> **Supplied records**:

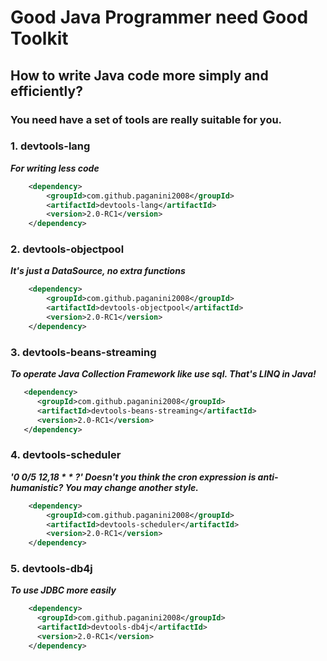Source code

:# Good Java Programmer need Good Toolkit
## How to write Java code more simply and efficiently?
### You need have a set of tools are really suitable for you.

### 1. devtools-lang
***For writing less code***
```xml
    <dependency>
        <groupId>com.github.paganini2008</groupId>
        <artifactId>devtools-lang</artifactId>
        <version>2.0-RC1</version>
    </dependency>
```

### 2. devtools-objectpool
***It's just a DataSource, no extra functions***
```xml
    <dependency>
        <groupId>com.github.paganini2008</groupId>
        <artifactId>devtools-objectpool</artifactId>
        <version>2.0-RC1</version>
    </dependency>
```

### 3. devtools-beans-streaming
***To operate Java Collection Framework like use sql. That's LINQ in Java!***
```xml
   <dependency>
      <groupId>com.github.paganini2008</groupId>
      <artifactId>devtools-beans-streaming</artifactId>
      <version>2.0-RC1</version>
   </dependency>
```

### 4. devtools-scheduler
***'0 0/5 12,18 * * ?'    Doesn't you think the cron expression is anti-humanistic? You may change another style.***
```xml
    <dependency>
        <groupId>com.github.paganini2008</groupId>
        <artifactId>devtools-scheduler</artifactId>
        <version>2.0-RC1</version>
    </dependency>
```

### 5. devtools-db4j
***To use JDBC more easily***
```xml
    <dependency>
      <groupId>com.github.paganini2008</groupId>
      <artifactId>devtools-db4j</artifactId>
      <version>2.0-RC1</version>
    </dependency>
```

==

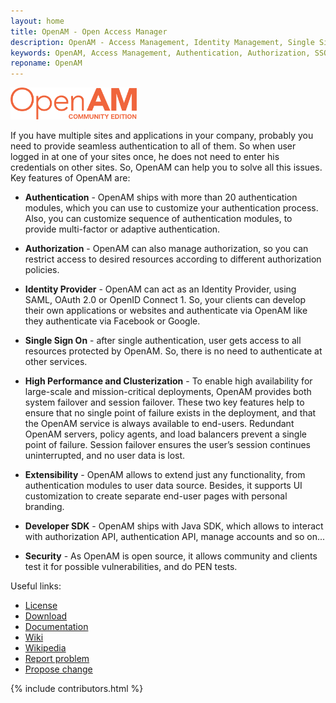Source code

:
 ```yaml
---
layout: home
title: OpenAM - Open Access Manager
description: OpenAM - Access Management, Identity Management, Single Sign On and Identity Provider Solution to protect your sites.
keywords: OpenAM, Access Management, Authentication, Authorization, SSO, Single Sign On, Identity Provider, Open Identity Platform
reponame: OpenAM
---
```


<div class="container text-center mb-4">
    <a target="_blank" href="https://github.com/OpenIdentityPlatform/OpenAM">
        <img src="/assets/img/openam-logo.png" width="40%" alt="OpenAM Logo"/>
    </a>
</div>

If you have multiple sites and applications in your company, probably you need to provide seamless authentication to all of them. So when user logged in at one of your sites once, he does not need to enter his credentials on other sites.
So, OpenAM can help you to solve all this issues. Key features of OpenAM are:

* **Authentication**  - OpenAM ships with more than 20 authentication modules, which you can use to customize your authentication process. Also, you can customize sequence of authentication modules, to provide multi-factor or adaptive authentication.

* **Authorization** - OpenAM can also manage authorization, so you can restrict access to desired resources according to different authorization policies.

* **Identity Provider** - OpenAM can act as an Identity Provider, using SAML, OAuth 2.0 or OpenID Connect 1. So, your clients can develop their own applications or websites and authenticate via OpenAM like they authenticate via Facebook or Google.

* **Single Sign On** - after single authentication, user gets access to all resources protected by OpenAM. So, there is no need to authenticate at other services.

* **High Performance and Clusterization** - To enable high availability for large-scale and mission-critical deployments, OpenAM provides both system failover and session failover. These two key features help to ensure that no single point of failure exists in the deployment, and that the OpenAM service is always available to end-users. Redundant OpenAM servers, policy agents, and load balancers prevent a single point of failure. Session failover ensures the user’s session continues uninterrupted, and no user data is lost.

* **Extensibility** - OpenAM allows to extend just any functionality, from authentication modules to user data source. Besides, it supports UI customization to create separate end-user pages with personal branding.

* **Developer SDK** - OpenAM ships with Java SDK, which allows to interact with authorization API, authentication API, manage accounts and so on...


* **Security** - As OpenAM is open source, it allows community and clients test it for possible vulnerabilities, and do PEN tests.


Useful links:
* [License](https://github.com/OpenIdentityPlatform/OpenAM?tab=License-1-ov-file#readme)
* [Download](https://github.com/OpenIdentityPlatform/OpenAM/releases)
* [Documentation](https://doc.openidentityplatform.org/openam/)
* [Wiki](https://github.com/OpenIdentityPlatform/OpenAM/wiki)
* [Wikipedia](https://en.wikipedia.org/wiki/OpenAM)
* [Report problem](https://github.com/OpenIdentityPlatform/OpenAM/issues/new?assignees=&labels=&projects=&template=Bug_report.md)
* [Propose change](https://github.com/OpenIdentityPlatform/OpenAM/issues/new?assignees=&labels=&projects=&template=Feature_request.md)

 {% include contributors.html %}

> **Exercise objective**:
Looking back over the listing, work out how many lines include the string "Management". Write only that number.

> **Answer box**:
2